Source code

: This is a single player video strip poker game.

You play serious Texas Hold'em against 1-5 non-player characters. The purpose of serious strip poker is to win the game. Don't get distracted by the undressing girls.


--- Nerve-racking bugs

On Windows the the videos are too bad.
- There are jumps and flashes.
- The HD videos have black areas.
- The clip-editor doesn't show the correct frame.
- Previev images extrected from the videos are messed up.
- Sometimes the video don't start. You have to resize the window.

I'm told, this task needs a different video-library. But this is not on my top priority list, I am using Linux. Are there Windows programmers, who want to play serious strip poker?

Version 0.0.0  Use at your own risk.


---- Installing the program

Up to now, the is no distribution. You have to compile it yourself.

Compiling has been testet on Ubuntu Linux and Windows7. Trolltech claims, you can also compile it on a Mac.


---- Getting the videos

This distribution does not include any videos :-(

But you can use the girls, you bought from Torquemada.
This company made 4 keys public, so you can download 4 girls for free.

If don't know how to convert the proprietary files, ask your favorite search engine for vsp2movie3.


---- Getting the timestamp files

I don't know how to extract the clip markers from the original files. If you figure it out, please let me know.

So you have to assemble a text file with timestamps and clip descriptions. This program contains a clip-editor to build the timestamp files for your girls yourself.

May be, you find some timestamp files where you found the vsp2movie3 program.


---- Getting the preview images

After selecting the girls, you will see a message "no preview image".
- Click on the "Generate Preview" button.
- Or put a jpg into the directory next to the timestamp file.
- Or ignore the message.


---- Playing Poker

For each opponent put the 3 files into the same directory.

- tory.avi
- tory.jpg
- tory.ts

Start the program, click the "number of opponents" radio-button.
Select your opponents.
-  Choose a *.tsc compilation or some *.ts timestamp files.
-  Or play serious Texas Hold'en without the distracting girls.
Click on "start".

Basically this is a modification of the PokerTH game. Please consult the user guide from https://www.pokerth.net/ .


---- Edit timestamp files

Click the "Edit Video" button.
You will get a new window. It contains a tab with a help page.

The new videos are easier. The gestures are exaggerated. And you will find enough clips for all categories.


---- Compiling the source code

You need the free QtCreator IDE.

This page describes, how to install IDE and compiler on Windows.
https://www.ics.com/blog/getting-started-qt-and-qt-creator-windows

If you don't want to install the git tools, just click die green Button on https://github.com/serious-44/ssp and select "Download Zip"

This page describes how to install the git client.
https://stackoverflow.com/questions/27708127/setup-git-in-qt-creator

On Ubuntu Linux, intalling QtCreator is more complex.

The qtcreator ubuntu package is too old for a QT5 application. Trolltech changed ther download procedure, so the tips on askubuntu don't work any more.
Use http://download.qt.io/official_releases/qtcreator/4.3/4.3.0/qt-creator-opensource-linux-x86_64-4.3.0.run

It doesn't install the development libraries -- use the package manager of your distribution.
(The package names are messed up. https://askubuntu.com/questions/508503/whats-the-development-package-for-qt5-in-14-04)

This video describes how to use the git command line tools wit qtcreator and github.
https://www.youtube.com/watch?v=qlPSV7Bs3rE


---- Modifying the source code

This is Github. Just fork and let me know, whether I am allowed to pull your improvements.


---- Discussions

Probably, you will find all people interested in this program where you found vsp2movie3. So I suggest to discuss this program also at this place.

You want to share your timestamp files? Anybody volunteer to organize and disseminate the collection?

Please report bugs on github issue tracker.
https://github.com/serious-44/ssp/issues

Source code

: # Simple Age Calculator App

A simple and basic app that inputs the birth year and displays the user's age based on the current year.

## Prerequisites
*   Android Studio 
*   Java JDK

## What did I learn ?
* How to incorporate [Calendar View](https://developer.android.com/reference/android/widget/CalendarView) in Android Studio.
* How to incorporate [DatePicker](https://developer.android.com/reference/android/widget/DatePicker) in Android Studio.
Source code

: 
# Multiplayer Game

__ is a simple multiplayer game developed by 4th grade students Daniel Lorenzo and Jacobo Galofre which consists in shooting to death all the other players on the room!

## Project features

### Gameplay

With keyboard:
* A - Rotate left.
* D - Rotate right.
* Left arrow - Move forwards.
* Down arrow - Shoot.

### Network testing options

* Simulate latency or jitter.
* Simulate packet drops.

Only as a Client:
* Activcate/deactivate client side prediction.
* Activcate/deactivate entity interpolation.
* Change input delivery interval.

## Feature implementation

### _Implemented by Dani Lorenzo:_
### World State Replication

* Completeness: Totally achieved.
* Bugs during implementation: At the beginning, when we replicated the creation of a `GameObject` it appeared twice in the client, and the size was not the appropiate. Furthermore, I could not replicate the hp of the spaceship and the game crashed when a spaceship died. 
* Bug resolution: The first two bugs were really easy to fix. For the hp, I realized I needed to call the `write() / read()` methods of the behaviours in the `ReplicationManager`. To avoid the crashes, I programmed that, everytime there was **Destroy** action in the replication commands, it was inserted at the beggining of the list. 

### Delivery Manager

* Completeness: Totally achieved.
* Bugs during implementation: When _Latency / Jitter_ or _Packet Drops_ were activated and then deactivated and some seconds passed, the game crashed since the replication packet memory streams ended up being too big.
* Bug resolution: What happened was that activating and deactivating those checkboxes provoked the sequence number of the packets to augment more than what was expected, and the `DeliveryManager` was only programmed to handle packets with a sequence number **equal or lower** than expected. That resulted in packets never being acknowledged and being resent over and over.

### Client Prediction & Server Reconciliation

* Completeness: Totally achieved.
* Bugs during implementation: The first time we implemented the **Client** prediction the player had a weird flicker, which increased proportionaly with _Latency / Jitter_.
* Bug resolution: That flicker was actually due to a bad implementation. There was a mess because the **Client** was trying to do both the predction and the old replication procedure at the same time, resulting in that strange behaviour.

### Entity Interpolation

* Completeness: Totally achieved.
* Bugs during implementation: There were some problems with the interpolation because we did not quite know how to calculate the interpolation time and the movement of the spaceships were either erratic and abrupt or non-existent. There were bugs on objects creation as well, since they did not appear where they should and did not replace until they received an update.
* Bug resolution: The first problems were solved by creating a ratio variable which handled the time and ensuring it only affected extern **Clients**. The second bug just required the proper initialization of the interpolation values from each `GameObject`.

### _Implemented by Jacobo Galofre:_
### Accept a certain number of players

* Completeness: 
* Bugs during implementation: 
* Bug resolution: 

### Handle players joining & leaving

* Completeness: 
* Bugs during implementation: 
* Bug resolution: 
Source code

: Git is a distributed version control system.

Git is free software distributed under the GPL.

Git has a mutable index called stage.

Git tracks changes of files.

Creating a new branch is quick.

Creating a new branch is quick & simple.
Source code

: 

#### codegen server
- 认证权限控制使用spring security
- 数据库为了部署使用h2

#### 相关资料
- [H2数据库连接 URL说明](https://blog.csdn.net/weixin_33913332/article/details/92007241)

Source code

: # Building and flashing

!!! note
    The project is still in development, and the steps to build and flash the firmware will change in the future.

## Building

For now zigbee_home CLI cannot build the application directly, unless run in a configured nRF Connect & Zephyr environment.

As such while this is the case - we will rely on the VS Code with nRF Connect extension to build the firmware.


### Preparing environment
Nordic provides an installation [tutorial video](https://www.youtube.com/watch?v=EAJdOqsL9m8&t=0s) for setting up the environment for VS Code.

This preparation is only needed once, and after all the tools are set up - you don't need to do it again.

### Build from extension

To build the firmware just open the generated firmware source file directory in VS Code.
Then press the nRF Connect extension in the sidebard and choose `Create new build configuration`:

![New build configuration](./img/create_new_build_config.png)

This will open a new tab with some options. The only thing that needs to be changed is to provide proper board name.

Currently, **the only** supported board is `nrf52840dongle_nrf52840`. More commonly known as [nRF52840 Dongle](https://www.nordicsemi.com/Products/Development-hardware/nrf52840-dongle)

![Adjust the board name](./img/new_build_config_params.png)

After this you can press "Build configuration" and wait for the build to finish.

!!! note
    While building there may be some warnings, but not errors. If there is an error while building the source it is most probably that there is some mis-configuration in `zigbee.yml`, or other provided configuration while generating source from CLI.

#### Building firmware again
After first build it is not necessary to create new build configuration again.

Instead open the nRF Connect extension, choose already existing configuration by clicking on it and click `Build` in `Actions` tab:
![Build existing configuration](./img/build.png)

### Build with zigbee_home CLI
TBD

What you are asked to do ->
Would you copy, word for word, only the lines from the start of the listing to the one that contains "--- Nerve-racking bugs", both included?

Final answer ->
Source code

: This is a single player video strip poker game.

You play serious Texas Hold'em against 1-5 non-player characters. The purpose of serious strip poker is to win the game. Don't get distracted by the undressing girls.


--- Nerve-racking bugs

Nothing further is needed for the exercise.